== SOURCE INFORMATION

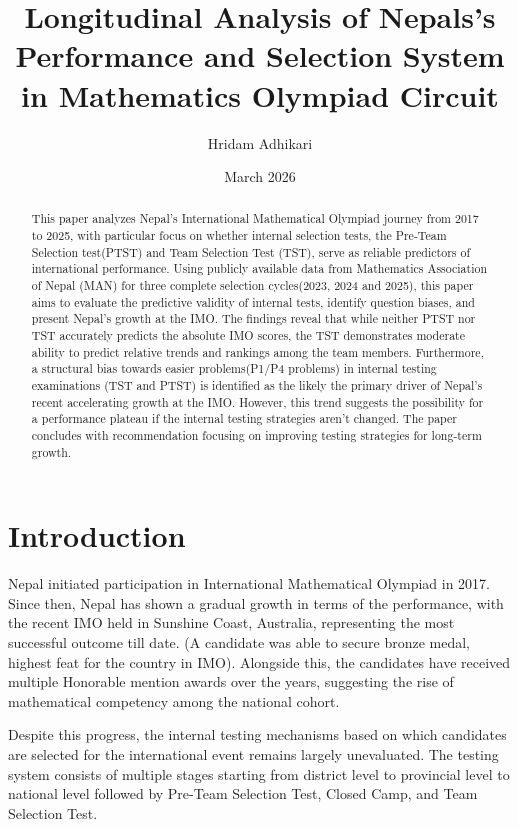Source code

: \documentclass{report}
\title{Longitudinal Analysis of Nepals's Performance and Selection System in Mathematics Olympiad Circuit}
\author{Hridam Adhikari}
\date{March 2026}
\begin{document}
\maketitle

\begin{abstract}
This paper analyzes Nepal's International Mathematical Olympiad journey from 2017 to 2025, with particular focus on whether internal selection tests, the Pre-Team Selection test(PTST) and Team Selection Test (TST), serve as reliable predictors of international performance. Using publicly available data from Mathematics Association of Nepal (MAN) for three complete selection cycles(2023, 2024 and 2025), this paper aims to evaluate the predictive validity of internal tests, identify question biases, and present Nepal's growth at the IMO. The findings reveal that while neither PTST nor TST accurately predicts the absolute IMO scores, the TST demonstrates moderate ability to predict relative trends and rankings among the team members. Furthermore, a structural bias towards easier problems(P1/P4 problems) in internal testing examinations (TST and PTST) is identified as the likely the primary driver of Nepal's recent accelerating growth at the IMO. However, this trend suggests the possibility for a performance plateau if the internal testing strategies aren’t changed. The paper concludes with recommendation focusing on improving testing strategies for long-term growth.
\end{abstract}

\section{Introduction}
Nepal initiated participation in International Mathematical Olympiad in 2017. Since then, Nepal has shown a gradual growth in terms of the performance, with the recent IMO held in Sunshine Coast, Australia, representing the most successful outcome till date. (A candidate was able to secure bronze medal, highest feat for the country in IMO). Alongside this, the candidates have received multiple Honorable mention awards over the years, suggesting the rise of mathematical competency among the national cohort. 

Despite this progress, the internal testing mechanisms based on which candidates are selected for the international event remains largely unevaluated. The testing system consists of multiple stages starting from district level to provincial level to national level followed by Pre-Team Selection Test, Closed Camp, and Team Selection Test.
\end{document}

====

The entries are to be written out again exactly, without their pictures.

Source code

: \documentclass{report}
\title{Longitudinal Analysis of Nepals's Performance and Selection System in Mathematics Olympiad Circuit}
\author{Hridam Adhikari}
\date{March 2026}
\begin{document}
\maketitle

\begin{abstract}
This paper analyzes Nepal's International Mathematical Olympiad journey from 2017 to 2025, with particular focus on whether internal selection tests, the Pre-Team Selection test(PTST) and Team Selection Test (TST), serve as reliable predictors of international performance. Using publicly available data from Mathematics Association of Nepal (MAN) for three complete selection cycles(2023, 2024 and 2025), this paper aims to evaluate the predictive validity of internal tests, identify question biases, and present Nepal's growth at the IMO. The findings reveal that while neither PTST nor TST accurately predicts the absolute IMO scores, the TST demonstrates moderate ability to predict relative trends and rankings among the team members. Furthermore, a structural bias towards easier problems(P1/P4 problems) in internal testing examinations (TST and PTST) is identified as the likely the primary driver of Nepal's recent accelerating growth at the IMO. However, this trend suggests the possibility for a performance plateau if the internal testing strategies aren’t changed. The paper concludes with recommendation focusing on improving testing strategies for long-term growth.
\end{abstract}

\section{Introduction}
Nepal initiated participation in International Mathematical Olympiad in 2017. Since then, Nepal has shown a gradual growth in terms of the performance, with the recent IMO held in Sunshine Coast, Australia, representing the most successful outcome till date. (A candidate was able to secure bronze medal, highest feat for the country in IMO). Alongside this, the candidates have received multiple Honorable mention awards over the years, suggesting the rise of mathematical competency among the national cohort. 

Despite this progress, the internal testing mechanisms based on which candidates are selected for the international event remains largely unevaluated. The testing system consists of multiple stages starting from district level to provincial level to national level followed by Pre-Team Selection Test, Closed Camp, and Team Selection Test.
\end{document}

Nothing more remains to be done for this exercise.